● **ACTIVITY**: Among the lines below, which ones contain the word "Organizers"? Copy every such line.
[EXCERPTED DATA]
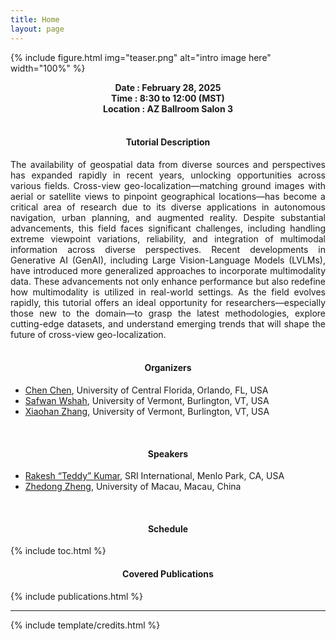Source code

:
 ```yaml
---
title: Home
layout: page
---
```


<!-- ### WACV 2025 Tutorial: -->
<!-- ### Cross-View Geo-Localization: Current Challenges and Future Frontiers with GenAI -->

{% include figure.html img="teaser.png" alt="intro image here" width="100%" %}

<!-- **Date : February 28, 2025** \
**Time : TBD** \
**Location : TBD** -->

<div style="text-align:center;"><b>Date : February 28, 2025</b></div>
<div style="text-align:center;"><b>Time : 8:30 to 12:00 (MST)</b></div>
<div style="text-align:center;"><b>Location : AZ Ballroom Salon 3</b></div>

<br>


<!-- #### Tutorial Description -->
<h4 style="text-align:center;">Tutorial Description</h4> 
<div style="text-align: justify">
The availability of geospatial data from diverse sources and perspectives has expanded rapidly in recent years, unlocking opportunities across various fields. Cross-view geo-localization—matching ground images with aerial or satellite views to pinpoint geographical locations—has become a critical area of research due to its diverse applications in autonomous navigation, urban planning, and augmented reality. Despite substantial advancements, this field faces significant challenges, including handling extreme viewpoint variations, reliability, and integration of multimodal information across diverse perspectives. Recent developments in Generative AI (GenAI), including Large Vision-Language Models (LVLMs), have introduced more generalized approaches to incorporate multimodality data. These advancements not only enhance performance but also redefine how multimodality is utilized in real-world settings. As the field evolves rapidly, this tutorial offers an ideal opportunity for researchers—especially those new to the domain—to grasp the latest methodologies, explore cutting-edge datasets, and understand emerging trends that will shape the future of cross-view geo-localization.
</div>

<br>

<!-- #### Organizers -->
<h4 style="text-align:center;">Organizers</h4>

* [Chen Chen](https://www.crcv.ucf.edu/chenchen/), University of Central Florida, Orlando, FL, USA 
* [Safwan Wshah](https://www.wshahaigroup.com/), University of Vermont, Burlington, VT, USA 
* [Xiaohan Zhang](https://zxh009123.github.io/), University of Vermont, Burlington, VT, USA 

<br>

<!-- #### Speakers -->
<h4 style="text-align:center;">Speakers</h4> 

* [Rakesh “Teddy” Kumar](https://www.sri.com/people/rakesh-kumar/), SRI International, Menlo Park, CA, USA 
* [Zhedong Zheng](https://www.zdzheng.xyz/), University of Macau, Macau, China 

<br>

<!-- #### Schedule -->
<h4 style="text-align:center;">Schedule</h4> 
{% include toc.html %}

<br>

<!-- #### Covered Publications -->
<h4 style="text-align:center;">Covered Publications</h4> 
{% include publications.html %}

------

{% include template/credits.html %}
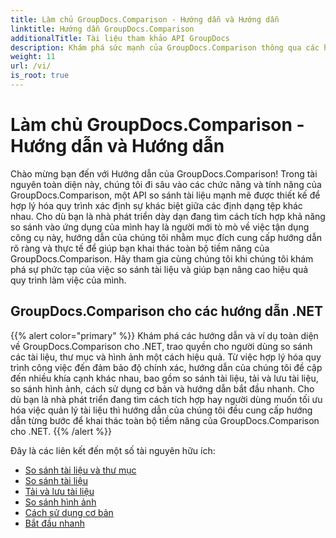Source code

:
```yaml
---
title: Làm chủ GroupDocs.Comparison - Hướng dẫn và Hướng dẫn
linktitle: Hướng dẫn GroupDocs.Comparison
additionalTitle: Tài liệu tham khảo API GroupDocs
description: Khám phá sức mạnh của GroupDocs.Comparison thông qua các hướng dẫn của chúng tôi! Tìm hiểu cách tích hợp và sử dụng API này để so sánh tài liệu hiệu quả.
weight: 11
url: /vi/
is_root: true
---
```


# Làm chủ GroupDocs.Comparison - Hướng dẫn và Hướng dẫn


Chào mừng bạn đến với Hướng dẫn của GroupDocs.Comparison! Trong tài nguyên toàn diện này, chúng tôi đi sâu vào các chức năng và tính năng của GroupDocs.Comparison, một API so sánh tài liệu mạnh mẽ được thiết kế để hợp lý hóa quy trình xác định sự khác biệt giữa các định dạng tệp khác nhau. Cho dù bạn là nhà phát triển dày dạn đang tìm cách tích hợp khả năng so sánh vào ứng dụng của mình hay là người mới tò mò về việc tận dụng công cụ này, hướng dẫn của chúng tôi nhằm mục đích cung cấp hướng dẫn rõ ràng và thực tế để giúp bạn khai thác toàn bộ tiềm năng của GroupDocs.Comparison. Hãy tham gia cùng chúng tôi khi chúng tôi khám phá sự phức tạp của việc so sánh tài liệu và giúp bạn nâng cao hiệu quả quy trình làm việc của mình.

## GroupDocs.Comparison cho các hướng dẫn .NET
{{% alert color="primary" %}}
Khám phá các hướng dẫn và ví dụ toàn diện về GroupDocs.Comparison cho .NET, trao quyền cho người dùng so sánh các tài liệu, thư mục và hình ảnh một cách hiệu quả. Từ việc hợp lý hóa quy trình công việc đến đảm bảo độ chính xác, hướng dẫn của chúng tôi đề cập đến nhiều khía cạnh khác nhau, bao gồm so sánh tài liệu, tải và lưu tài liệu, so sánh hình ảnh, cách sử dụng cơ bản và hướng dẫn bắt đầu nhanh. Cho dù bạn là nhà phát triển đang tìm cách tích hợp hay người dùng muốn tối ưu hóa việc quản lý tài liệu thì hướng dẫn của chúng tôi đều cung cấp hướng dẫn từng bước để khai thác toàn bộ tiềm năng của GroupDocs.Comparison cho .NET.
{{% /alert %}}

Đây là các liên kết đến một số tài nguyên hữu ích:
 
- [So sánh tài liệu và thư mục](./net/documents-and-folder-comparison/)
- [So sánh tài liệu](./net/document-comparison/)
- [Tải và lưu tài liệu](./net/loading-and-saving-documents/)
- [So sánh hình ảnh](./net/image-comparison/)
- [Cách sử dụng cơ bản](./net/basic-usage/)
- [Bắt đầu nhanh](./net/quick-start/)

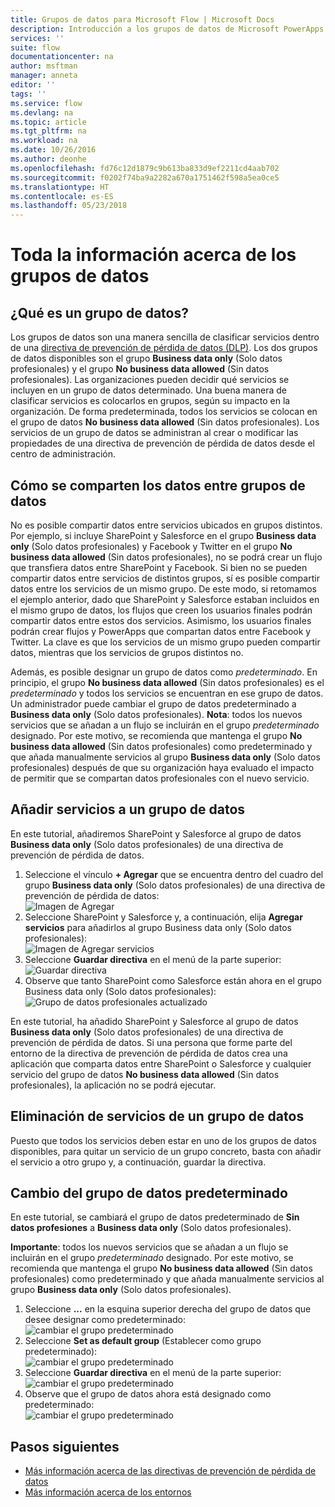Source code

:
```yaml
---
title: Grupos de datos para Microsoft Flow | Microsoft Docs
description: Introducción a los grupos de datos de Microsoft PowerApps y Microsoft Flow.
services: ''
suite: flow
documentationcenter: na
author: msftman
manager: anneta
editor: ''
tags: ''
ms.service: flow
ms.devlang: na
ms.topic: article
ms.tgt_pltfrm: na
ms.workload: na
ms.date: 10/26/2016
ms.author: deonhe
ms.openlocfilehash: fd76c12d1879c9b613ba833d9ef2211cd4aab702
ms.sourcegitcommit: f0202f74ba9a2282a670a1751462f598a5ea0ce5
ms.translationtype: HT
ms.contentlocale: es-ES
ms.lasthandoff: 05/23/2018
---
```

# <a name="learn-all-about-data-groups"></a>Toda la información acerca de los grupos de datos
## <a name="what-is-a-data-group"></a>¿Qué es un grupo de datos?
Los grupos de datos son una manera sencilla de clasificar servicios dentro de una [directiva de prevención de pérdida de datos (DLP)](prevent-data-loss.md). Los dos grupos de datos disponibles son el grupo **Business data only** (Solo datos profesionales) y el grupo **No business data allowed** (Sin datos profesionales). Las organizaciones pueden decidir qué servicios se incluyen en un grupo de datos determinado. Una buena manera de clasificar servicios es colocarlos en grupos, según su impacto en la organización. De forma predeterminada, todos los servicios se colocan en el grupo de datos **No business data allowed** (Sin datos profesionales). Los servicios de un grupo de datos se administran al crear o modificar las propiedades de una directiva de prevención de pérdida de datos desde el centro de administración.

## <a name="how-data-is-shared-between-data-groups"></a>Cómo se comparten los datos entre grupos de datos
No es posible compartir datos entre servicios ubicados en grupos distintos. Por ejemplo, si incluye SharePoint y Salesforce en el grupo **Business data only** (Solo datos profesionales) y Facebook y Twitter en el grupo **No business data allowed** (Sin datos profesionales), no se podrá crear un flujo que transfiera datos entre SharePoint y Facebook. Si bien no se pueden compartir datos entre servicios de distintos grupos, sí es posible compartir datos entre los servicios de un mismo grupo. De este modo, si retomamos el ejemplo anterior, dado que SharePoint y Salesforce estaban incluidos en el mismo grupo de datos, los flujos que creen los usuarios finales podrán compartir datos entre estos dos servicios. Asimismo, los usuarios finales podrán crear flujos y PowerApps que compartan datos entre Facebook y Twitter. La clave es que los servicios de un mismo grupo pueden compartir datos, mientras que los servicios de grupos distintos no.  

Además, es posible designar un grupo de datos como *predeterminado*. En principio, el grupo **No business data allowed** (Sin datos profesionales) es el *predeterminado* y todos los servicios se encuentran en ese grupo de datos. Un administrador puede cambiar el grupo de datos predeterminado a **Business data only** (Solo datos profesionales). **Nota**: todos los nuevos servicios que se añadan a un flujo se incluirán en el grupo *predeterminado* designado. Por este motivo, se recomienda que mantenga el grupo **No business data allowed** (Sin datos profesionales) como predeterminado y que añada manualmente servicios al grupo **Business data only** (Solo datos profesionales) después de que su organización haya evaluado el impacto de permitir que se compartan datos profesionales con el nuevo servicio.

## <a name="add-services-to-a-data-group"></a>Añadir servicios a un grupo de datos
En este tutorial, añadiremos SharePoint y Salesforce al grupo de datos **Business data only** (Solo datos profesionales) de una directiva de prevención de pérdida de datos. 

1. Seleccione el vínculo **+ Agregar** que se encuentra dentro del cuadro del grupo **Business data only** (Solo datos profesionales) de una directiva de prevención de pérdida de datos:    
   ![Imagen de Agregar](./media/introduction-to-data-groups/add-to-data-group-1.png)  
2. Seleccione SharePoint y Salesforce y, a continuación, elija **Agregar servicios** para añadirlos al grupo Business data only (Solo datos profesionales):    
   ![Imagen de Agregar servicios](./media/introduction-to-data-groups/add-to-data-group-2.png)  
3. Seleccione **Guardar directiva** en el menú de la parte superior:  
   ![Guardar directiva](./media/introduction-to-data-groups/add-to-data-group-4.png) 
4. Observe que tanto SharePoint como Salesforce están ahora en el grupo Business data only (Solo datos profesionales):  
   ![Grupo de datos profesionales actualizado](./media/introduction-to-data-groups/add-to-data-group-3.png)   

En este tutorial, ha añadido SharePoint y Salesforce al grupo de datos **Business data only** (Solo datos profesionales) de una directiva de prevención de pérdida de datos. Si una persona que forme parte del entorno de la directiva de prevención de pérdida de datos crea una aplicación que comparta datos entre SharePoint o Salesforce y cualquier servicio del grupo de datos **No business data allowed** (Sin datos profesionales), la aplicación no se podrá ejecutar.

## <a name="remove-services-from-a-data-group"></a>Eliminación de servicios de un grupo de datos
Puesto que todos los servicios deben estar en uno de los grupos de datos disponibles, para quitar un servicio de un grupo concreto, basta con añadir el servicio a otro grupo y, a continuación, guardar la directiva.  

## <a name="change-the-default-data-group"></a>Cambio del grupo de datos predeterminado
En este tutorial, se cambiará el grupo de datos predeterminado de **Sin datos profesiones** a **Business data only** (Solo datos profesionales).  

**Importante**: todos los nuevos servicios que se añadan a un flujo se incluirán en el grupo *predeterminado* designado. Por este motivo, se recomienda que mantenga el grupo **No business data allowed** (Sin datos profesionales) como predeterminado y que añada manualmente servicios al grupo **Business data only** (Solo datos profesionales).

1. Seleccione **...** en la esquina superior derecha del grupo de datos que desee designar como predeterminado:    
   ![cambiar el grupo predeterminado](./media/introduction-to-data-groups/default-data-group-0.png)  
2. Seleccione **Set as default group** (Establecer como grupo predeterminado):  
   ![cambiar el grupo predeterminado](./media/introduction-to-data-groups/default-data-group-1.png)   
3. Seleccione **Guardar directiva** en el menú de la parte superior:  
   ![cambiar el grupo predeterminado](./media/introduction-to-data-groups/add-to-data-group-4.png) 
4. Observe que el grupo de datos ahora está designado como predeterminado:  
   ![cambiar el grupo predeterminado](./media/introduction-to-data-groups/default-data-group-2.png)   

## <a name="next-steps"></a>Pasos siguientes
* [Más información acerca de las directivas de prevención de pérdida de datos](prevent-data-loss.md)
* [Más información acerca de los entornos](environments-overview-admin.md)   

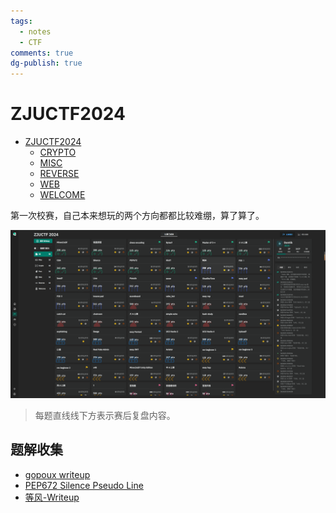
 ```yaml
---
tags:
  - notes
  - CTF
comments: true
dg-publish: true
---
```

# ZJUCTF2024


- [ZJUCTF2024](https://ctf.zjusec.com/games/4/challenges)
    - [CRYPTO](CRYPTO.md)
    - [MISC](MISC.md)
    - [REVERSE](REVERSE.md)
    - [WEB](WEB.md)
    - [WELCOME](WELCOME.md)

第一次校赛，自己本来想玩的两个方向都都比较难绷，算了算了。

![](attachments/d92363d084ac4da66d9f8502727f8d5.png)

> 每题直线线下方表示赛后复盘内容。
 
## 题解收集

- [gopoux writeup](https://note.gopoux.cc/ctf/writeups/zjuctf2024)
-  [PEP672 Silence Pseudo Line](https://alpha.xecades.xyz/note/ctf/game/zjuctf2024)
- [等风-Writeup](attachments/等风-Writeup.pdf)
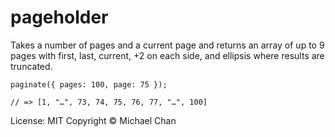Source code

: # pageholder

Takes a number of pages and a current page and returns an array of up to 9 pages with first, last, current, +2 on each side, and ellipsis where results are truncated.

```
paginate({ pages: 100, page: 75 });

// => [1, "…", 73, 74, 75, 76, 77, "…", 100]
```

License: MIT
Copyright &copy; Michael Chan
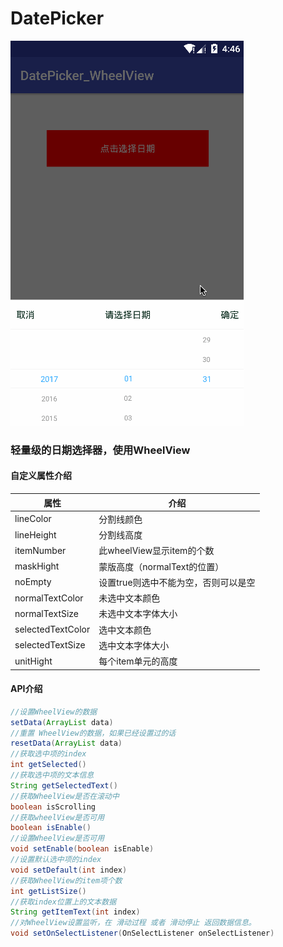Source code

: # DatePicker
![](app/src/main/res/mipmap-xhdpi/demo.gif "")  
### 轻量级的日期选择器，使用WheelView  
#### 自定义属性介绍  
属性|介绍  
---|---  
lineColor|分割线颜色
lineHeight|分割线高度
itemNumber|此wheelView显示item的个数
maskHight|蒙版高度（normalText的位置）
noEmpty|设置true则选中不能为空，否则可以是空
normalTextColor|未选中文本颜色
normalTextSize|未选中文本字体大小
selectedTextColor|选中文本颜色
selectedTextSize|选中文本字体大小
unitHight|每个item单元的高度  
#### API介绍  
```JAVA
//设置WheelView的数据
setData(ArrayList data)
//重置 WheelView的数据，如果已经设置过的话
resetData(ArrayList data)
//获取选中项的index
int getSelected()
//获取选中项的文本信息
String getSelectedText()
//获取WheelView是否在滚动中
boolean isScrolling
//获取wheelView是否可用
boolean isEnable()
//设置WheelView是否可用
void setEnable(boolean isEnable)
//设置默认选中项的index
void setDefault(int index)
//获取WheelView的item项个数
int getListSize()
//获取index位置上的文本数据
String getItemText(int index)
//对WheelView设置监听，在 滑动过程 或者 滑动停止 返回数据信息。
void setOnSelectListener(OnSelectListener onSelectListener)
```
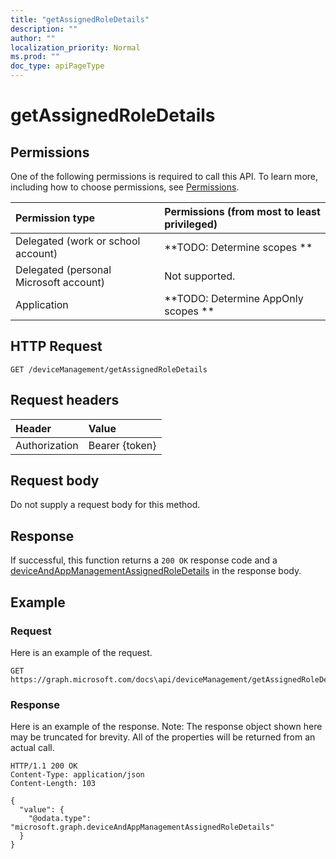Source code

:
 ```yaml
---
title: "getAssignedRoleDetails"
description: ""
author: ""
localization_priority: Normal
ms.prod: ""
doc_type: apiPageType
---
```


# getAssignedRoleDetails



## Permissions
One of the following permissions is required to call this API. To learn more, including how to choose permissions, see [Permissions](/concepts/permissions-reference.md).

|Permission type|Permissions (from most to least privileged)|
|:---|:---|
|Delegated (work or school account)|**TODO: Determine scopes **|
|Delegated (personal Microsoft account)|Not supported.|
|Application|**TODO: Determine AppOnly scopes **|

## HTTP Request
<!-- {
  "blockType": "ignored"
}
-->
``` http
GET /deviceManagement/getAssignedRoleDetails
```

## Request headers
|Header|Value|
|:---|:---|
|Authorization|Bearer {token}|

## Request body
Do not supply a request body for this method.

## Response
If successful, this function returns a `200 OK` response code and a [deviceAndAppManagementAssignedRoleDetails](../resources/deviceAndAppManagementAssignedRoleDetails.md) in the response body.

## Example

### Request
Here is an example of the request.
<!-- {
  "blockType": "request",
  "name": "devicemanagement_getassignedroledetails"
}
-->
``` http
GET https://graph.microsoft.com/docs\api/deviceManagement/getAssignedRoleDetails
```

### Response
Here is an example of the response. Note: The response object shown here may be truncated for brevity. All of the properties will be returned from an actual call.
<!-- {
  "blockType": "response",
  "truncated": true,
  "@odata.type": "microsoft.graph.deviceandappmanagementassignedroledetails"
}
-->
``` http
HTTP/1.1 200 OK
Content-Type: application/json
Content-Length: 103

{
  "value": {
    "@odata.type": "microsoft.graph.deviceAndAppManagementAssignedRoleDetails"
  }
}
```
[/EXCERPTED DATA]
● **WORKED SOLUTION**:
<!-- #### Organizers -->
<h4 style="text-align:center;">Organizers</h4>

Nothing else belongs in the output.